David and Susan Reid woke up Saturday morning to discover raw sewage flowing from a manhole in the back yard of their Burnett Circle home in Greenbrier.

"We didn’t know what to do," Susan Reid said. "We had been calling all morning and had left three voicemail messages on the water department’s emergency line, and we’d gotten no response."

The Reids said they dug a trench with a shovel to divert the route of the raw sewage flow, while making numerous calls to the city hall, the fire department and the city police, who finally dispatched an officer to the scene at around 10:50 a.m.

"I’m five-foot nothing," Susan Reid said, "but I was up to just below the knee in (wastewater)."

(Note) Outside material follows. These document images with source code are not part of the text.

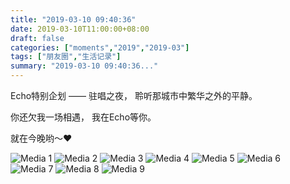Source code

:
```yaml
---
title: "2019-03-10 09:40:36"
date: 2019-03-10T11:00:00+08:00
draft: false
categories: ["moments","2019","2019-03"]
tags: ["朋友圈","生活记录"]
summary: "2019-03-10 09:40:36..."
---
```


Echo特别企划 —— 驻唱之夜，
聆听那城市中繁华之外的平静。

你还欠我一场相遇，
我在Echo等你。

就在今晚哟～❤️

![Media 1](/Moments/photos/2019-03-10/201903100940360.jpg)
![Media 2](/Moments/photos/2019-03-10/201903100940361.jpg)
![Media 3](/Moments/photos/2019-03-10/201903100940362.jpg)
![Media 4](/Moments/photos/2019-03-10/201903100940363.jpg)
![Media 5](/Moments/photos/2019-03-10/201903100940364.jpg)
![Media 6](/Moments/photos/2019-03-10/201903100940365.jpg)
![Media 7](/Moments/photos/2019-03-10/201903100940366.jpg)
![Media 8](/Moments/photos/2019-03-10/201903100940367.jpg)
![Media 9](/Moments/photos/2019-03-10/201903100940368.jpg)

As a constant flow of sewage continued to spill from the manhole, the Reids grabbed their digital camera to record the damage.

Contact was finally made with Greenbrier Wastewater Superintendent Raymond Akin, who, according to the Reids, said nothing could be done until Monday.

"When we talked to him and told him that we’d contacted (the Log Cabin Democrat), he told us that he guessed he could get a tractor out here to work on it today," Susan Reid said.

An elderly neighbor looked on as flies swarmed the stagnant water around the manhole cover.

The Reids said "at least three or four" similar incidents have occurred at the same site, but that a permanent fix to the problem has yet to be made.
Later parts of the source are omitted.